What comes next for the wines of South Africa?

A deep dive into the wine regions of the Western Cape, chenin blanc, and a Buyers’ Guide to South African wines

This feature was commissioned by Wines of South Africa, as seen on WineAlign

 

Several years back I commented that “the act of intense immersion into any important wine-producing nation and its diverse regional expressions can only leave a lasting impression if the follow-up takes a long, cool sip of its meaning.”

That was just the beginning of what I hoped to be a life-lasting fascination with South African wine and, seven years later, I can safely say the journey is going very well, if still only in the early stages of deep understanding. Just about exactly two months from today I will return to the Western Cape to rekindle, reconnect and extend my relationship with South African winemakers and their fascinating wines. Curiosity, anticipation and excitement have never been greater and so the questions is worth asking: What comes next for the wines of South Africa? At current the only answer forthcoming is how Cape Wine 2022 will be the most lekker experience of the year.

In all their combined iterations, the wines of South Africa are exciting communicators of heritage, history, emotions and declarative attacks. Collectively they spread with ripples like a large rock dropped into a pool of water. They are the beneficiary of effects created by two oceans and the great ancient, preeminent, decomposed and weathered soils found anywhere on this planet. Maturity is breathed into every phrase these wines are wont to play.

Growing regions of the Western Cape

South Africa is a medium-sized country that would fit into Canada eight times. It has a diverse population of 58 million people and is affectionately known as the ‘Rainbow Nation,’ a phrase aptly coined by Archbishop Desmond Tutu. Wine growing is limited to the southwestern region of South Africa, in the Western Cape Province, which is an area roughly the size of Greece. South Africa has been making wine for more than 360 years. The first grapes were pressed in 1659. The wines reflect the best of the old and the new; they present fruit-forward styles with elegance and finesse. The South African wine industry is one of the most technically advanced in the world of wine. There is an extremely rigorous Wine of Origin Certification Scheme, introduced in 1973, which guarantees that the wine is what it is designated or described. Each bottle carries a certification seal to guarantee that the claims regarding vintage, variety and origin on the packaging are true. South Africa has more certified Fairtrade wines than any other country. That is to say their products “guarantee a minimum price to cover the costs of sustainable production, as well as a premium to invest in social and economic initiatives in their communities.”

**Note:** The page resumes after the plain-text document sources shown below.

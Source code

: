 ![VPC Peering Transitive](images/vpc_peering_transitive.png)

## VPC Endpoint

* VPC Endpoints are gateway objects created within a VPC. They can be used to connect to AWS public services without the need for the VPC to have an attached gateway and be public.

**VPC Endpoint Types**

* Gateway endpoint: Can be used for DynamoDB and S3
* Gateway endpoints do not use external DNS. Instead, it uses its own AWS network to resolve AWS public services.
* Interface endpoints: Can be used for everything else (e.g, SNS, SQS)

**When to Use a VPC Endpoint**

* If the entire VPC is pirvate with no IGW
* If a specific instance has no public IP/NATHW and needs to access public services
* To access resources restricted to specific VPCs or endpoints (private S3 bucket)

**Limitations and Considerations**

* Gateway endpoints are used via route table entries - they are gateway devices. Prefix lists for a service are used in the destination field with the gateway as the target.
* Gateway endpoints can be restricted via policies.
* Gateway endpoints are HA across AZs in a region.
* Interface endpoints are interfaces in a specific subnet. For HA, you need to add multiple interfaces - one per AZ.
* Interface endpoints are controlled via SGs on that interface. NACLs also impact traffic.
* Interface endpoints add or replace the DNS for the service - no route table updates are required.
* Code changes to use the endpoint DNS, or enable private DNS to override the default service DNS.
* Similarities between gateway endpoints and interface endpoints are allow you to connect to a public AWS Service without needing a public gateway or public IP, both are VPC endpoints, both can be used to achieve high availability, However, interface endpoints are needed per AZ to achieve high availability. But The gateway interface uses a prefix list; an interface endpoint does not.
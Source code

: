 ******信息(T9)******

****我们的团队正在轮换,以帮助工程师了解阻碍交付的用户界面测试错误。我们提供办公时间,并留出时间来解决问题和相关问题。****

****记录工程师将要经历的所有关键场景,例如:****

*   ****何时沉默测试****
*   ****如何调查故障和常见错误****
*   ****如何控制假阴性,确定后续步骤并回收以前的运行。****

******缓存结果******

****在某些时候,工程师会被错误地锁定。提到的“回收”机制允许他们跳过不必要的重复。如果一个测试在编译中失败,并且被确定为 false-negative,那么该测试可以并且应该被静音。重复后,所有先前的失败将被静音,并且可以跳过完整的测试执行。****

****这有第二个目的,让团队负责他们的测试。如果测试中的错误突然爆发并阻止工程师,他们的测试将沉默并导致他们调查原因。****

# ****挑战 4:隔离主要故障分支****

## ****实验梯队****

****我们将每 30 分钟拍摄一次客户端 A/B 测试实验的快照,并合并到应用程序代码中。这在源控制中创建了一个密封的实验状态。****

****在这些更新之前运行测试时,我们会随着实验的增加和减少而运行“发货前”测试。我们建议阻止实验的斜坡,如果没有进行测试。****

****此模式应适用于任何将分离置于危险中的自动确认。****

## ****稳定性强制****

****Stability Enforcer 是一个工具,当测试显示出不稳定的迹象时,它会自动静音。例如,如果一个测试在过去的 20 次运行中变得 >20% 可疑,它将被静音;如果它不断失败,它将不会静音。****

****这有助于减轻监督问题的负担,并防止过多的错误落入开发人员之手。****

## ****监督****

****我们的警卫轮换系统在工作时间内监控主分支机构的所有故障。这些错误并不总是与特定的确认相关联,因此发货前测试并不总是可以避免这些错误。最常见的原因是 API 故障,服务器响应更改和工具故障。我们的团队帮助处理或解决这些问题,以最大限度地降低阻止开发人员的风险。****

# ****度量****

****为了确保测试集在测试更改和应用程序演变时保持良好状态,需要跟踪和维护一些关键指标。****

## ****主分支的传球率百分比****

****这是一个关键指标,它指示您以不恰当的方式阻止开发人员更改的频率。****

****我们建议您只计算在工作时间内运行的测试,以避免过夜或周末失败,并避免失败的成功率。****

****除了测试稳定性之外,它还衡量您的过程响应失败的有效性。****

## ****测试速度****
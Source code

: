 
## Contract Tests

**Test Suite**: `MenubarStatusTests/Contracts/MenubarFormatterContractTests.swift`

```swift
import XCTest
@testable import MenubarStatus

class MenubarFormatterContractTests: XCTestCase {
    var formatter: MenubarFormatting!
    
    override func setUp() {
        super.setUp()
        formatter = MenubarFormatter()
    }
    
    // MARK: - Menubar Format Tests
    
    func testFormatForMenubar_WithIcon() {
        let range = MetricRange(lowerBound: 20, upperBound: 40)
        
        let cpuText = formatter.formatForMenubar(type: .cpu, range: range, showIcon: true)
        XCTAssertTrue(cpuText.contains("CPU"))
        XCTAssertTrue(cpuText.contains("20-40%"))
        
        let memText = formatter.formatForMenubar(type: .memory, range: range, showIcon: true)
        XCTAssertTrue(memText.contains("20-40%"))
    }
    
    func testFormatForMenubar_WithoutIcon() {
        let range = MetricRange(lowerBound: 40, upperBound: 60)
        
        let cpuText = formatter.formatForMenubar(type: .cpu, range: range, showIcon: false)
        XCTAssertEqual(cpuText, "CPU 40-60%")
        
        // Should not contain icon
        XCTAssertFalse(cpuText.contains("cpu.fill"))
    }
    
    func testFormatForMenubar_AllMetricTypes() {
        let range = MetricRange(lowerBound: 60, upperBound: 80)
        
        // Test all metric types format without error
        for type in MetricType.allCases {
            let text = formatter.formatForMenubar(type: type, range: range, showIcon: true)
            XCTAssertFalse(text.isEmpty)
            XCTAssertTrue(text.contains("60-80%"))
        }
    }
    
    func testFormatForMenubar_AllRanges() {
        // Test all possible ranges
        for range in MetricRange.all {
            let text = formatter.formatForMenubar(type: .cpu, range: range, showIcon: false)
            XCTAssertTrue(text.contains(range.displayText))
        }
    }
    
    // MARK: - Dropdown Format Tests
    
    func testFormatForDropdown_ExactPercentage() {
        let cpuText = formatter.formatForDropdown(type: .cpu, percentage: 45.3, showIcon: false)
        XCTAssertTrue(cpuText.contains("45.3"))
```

There are five officially demarcated regions of production — they are delineated based on the massive variations in soil, climate and location. The regions are: Breede River Valley, Coastal, Klein Karoo, Olifants River and Boberg. There is a commitment to environmentally sustainable wine production and wines can be certified by Sustainable Wine South Africa, which is part of the Wine and Spirit Board. The designation refers to grapes which are produced in harmony with nature, which allows vineyards to flourish alongside their natural habitat. The Biodiversity and Wine Initiative is a unique partnership between conservation bodies and the wine industry.

Cape Floral Kingdom – A World Heritage Site

More than 95 percent of the wine is produced in the Cape Floral Kingdom, where there are more than 10,000 indigenous plant species, more than reside in the entire Northern Hemisphere. This Kingdom has been created by a diversity of soils, produced from granite, sandstone and shale; as well as a diversity of climates and geography. This, in turn, has created a treasure trove of winemaking possibilities. As a result, South African wines have a huge array of flavour and aroma profiles, which lead to wines with intriguing character and drinkability.

Chenin Blanc

Chenin Blanc

While so many grape varieties take hold with utmost promise in the Western Cape, there is but one that persists, unwavering and timeless. Yes, it is true that grape varieties such as grenache, cinsault, syrah, pinotage, sémillon and many others are apt at aligning with covenant to their old vine sources but there can be little argument against chenin blanc residing at the top of that list, Chenin is the greatest beneficiary of age, fortitude and focus as provided by the old vine experience. The list of Western Cape chenin sites from Stellenbosch, Swartland, Citrusdal Mountains, Darling, Hemel & Aarde Ridge, Breedekloof, Bot Rivier, Walker Bay, Cederberg, Paarl and Robertson, reads like a biblical scroll; Bottelary Hills, Granite Hill, Helderberg, Kapteinskloof, Kasteelberg, Paardeberg, Perdeberg, Riebeek-Kasteel and Skurfberg. The grape variety has been in the country for more the 350 years, and can perform well in warm and dry conditions. The signature grape variety is South Africa’s golden ticket to global recognition and success. No other varietal message speaks with as much clarity and consistency than that of chenin blanc.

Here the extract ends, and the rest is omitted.